Wow I'm kind of enjoying these stories in a really weird way. I've had a couple of bad bosses.
1. Would rudely strike down any idea I had in a meeting on how to fix a particular issue. "That's stupid." (Interestingly, later I was at offsite management training - and the teacher noted that this is NEVER how to handle issues in a meeting. He pipes up, "sometimes it's a dumb idea and you have too!" Those of us from our company - it included other companies - rolled our eyes behind his back.) Anyway, after about 4-6 months of this, I started feeling really stupid. Like, wow, I must be the worst engineer ever. Then I realized it was his "thing". And magically 2 weeks later, in the same weekly meeting, he'd have this "great idea". I simply smacked myself and said "MM, you are an engineer. You have been in this specific industry for almost 10 years. He's been in it for 6 months. He doesn't know shit." So, I stopped speaking in meetings - instead, if I knew how to fix something - I just fixed it - I grabbed the necessary wafers and materials, ran experiments, analyzed results - and PRESENTED THEM when the changes were made.
Funny, we got a new engineering manager and this guy was promoted to VP. Six months into the job manager and I were chatting about VP and he mentioned how stupid he feels. I said "oh no, that's his THING!!" Once we recognized it, we could ignore it. The worst was when we were in a meeting and I had presented the results of a 3 month experiment/ study. We come out of the meeting, and VP says "I HAVE THIS GREAT IDEA, WHY DON'T WE TRY... YOU KNOW WHERE I'M GOING WITH THIS??" I simply said "um, were you paying attention? I just presented the results of that idea. 3 minutes ago." So I don't think that he was intentionally stealing ideas, he just never ever writes a fucking thing down, immediately goes on attack, then the idea percolates in his brain for a few weeks.

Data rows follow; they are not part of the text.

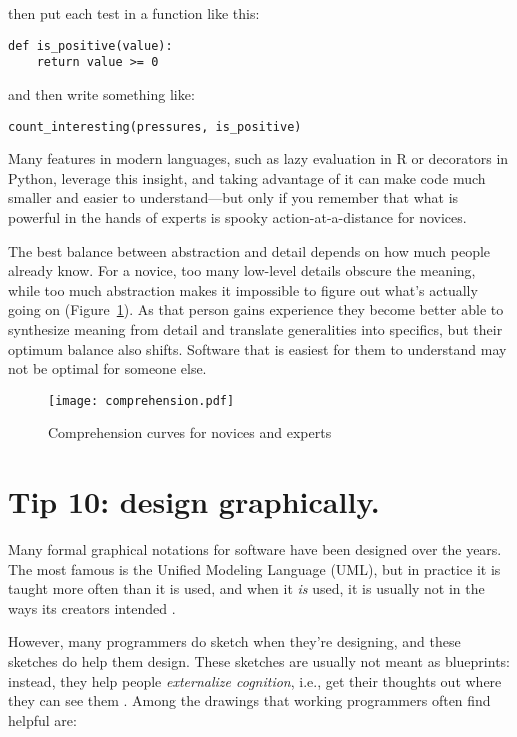 \documentclass[10pt,letterpaper]{article}
\begin{document}
\noindent
then put each test in a function like this:

\begin{lstlisting}
def is_positive(value):
    return value >= 0
\end{lstlisting}

\noindent
and then write something like:

\begin{lstlisting}
count_interesting(pressures, is_positive)
\end{lstlisting}

Many features in modern languages,
such as lazy evaluation in R or decorators in Python,
leverage this insight,
and taking advantage of it can make code much smaller
and easier to understand---but only if you remember that
what is powerful in the hands of experts is spooky action-at-a-distance for novices.

\begin{mdframed}
  The best balance between abstraction and detail
  depends on how much people already know.
  For a novice,
  too many low-level details obscure the meaning,
  while too much abstraction makes it impossible to figure out what's actually going on
  (Figure~\ref{comprehension}).
  As that person gains experience
  they become better able to synthesize meaning from detail
  and translate generalities into specifics,
  but their optimum balance also shifts.
  Software that is easiest for them to understand may not be optimal for someone else.
\end{mdframed}

\begin{figure}
  \centering
  \texttt{[image: comprehension.pdf]}
  \caption{Comprehension curves for novices and experts}
  \label{comprehension}
\end{figure}

\section*{Tip 10: design graphically.}

Many formal graphical notations for software have been designed over the years.
The most famous is the Unified Modeling Language (UML),
but in practice it is taught more often than it is used,
and when it \emph{is} used,
it is usually not in the ways its creators intended \cite{Petre2013}.

However,
many programmers do sketch when they're designing,
and these sketches do help them design.
These sketches are usually not meant as blueprints:
instead,
they help people \emph{externalize cognition},
i.e.,
get their thoughts out where they can see them \cite{Cherubini2007,Petre2016}.
Among the drawings that working programmers often find helpful are:
\end{document}
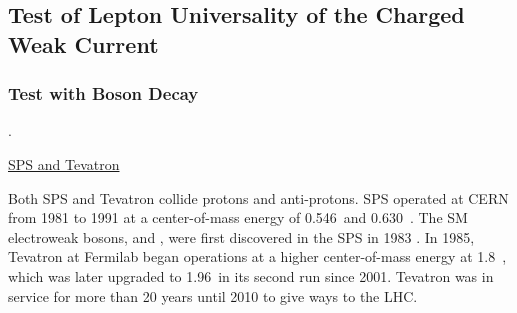 \subsection{Test of Lepton Universality of the Charged Weak Current}
\label{sec:relatedWorks:lu}


\subsubsection{Test with \PW Boson Decay} 
\label{sec:relatedWorks:lu:W}

.




\underline{SPS and Tevatron}

Both SPS and Tevatron collide protons and anti-protons. SPS operated at CERN from 1981 to 1991 at a center-of-mass energy of 0.546~\TeV and 0.630~\TeV. The SM electroweak bosons, \PW and \PZ, were first discovered in the SPS in 1983 \cite{ARNISON1983103, BANNER1983476}. In 1985, Tevatron at Fermilab began operations at a higher center-of-mass energy at 1.8~\TeV, which was later upgraded to 1.96~\TeV in its second run since 2001. Tevatron was in service for more than 20 years until 2010 to give ways to the LHC.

2. Boss who had a sign on his door "In God We Trust, everyone else bring data." Never. fucking. looked. at. the data. Sometimes let us do our jobs, but in big important problems, would have group meetings to come up with fishbone charts and not assign importance to the ones that came from people who...actually knew what they were doing. Made decisions based on no data. Let an engineer quit (because the boss SUCKED) and then later said "wait, what do you MEAN she did all of the mask design, developed all of the coating programs, and was working on projects ABC?" Duh, you're her BOSS. And then laid off one of my engineers - without telling me - a month later "what do you MEAN she was fixing etch problems XYZ?" Ugh.
Needless to say, we didn't get along, and I transferred to a new position to get away from him, which my previous boss had also done.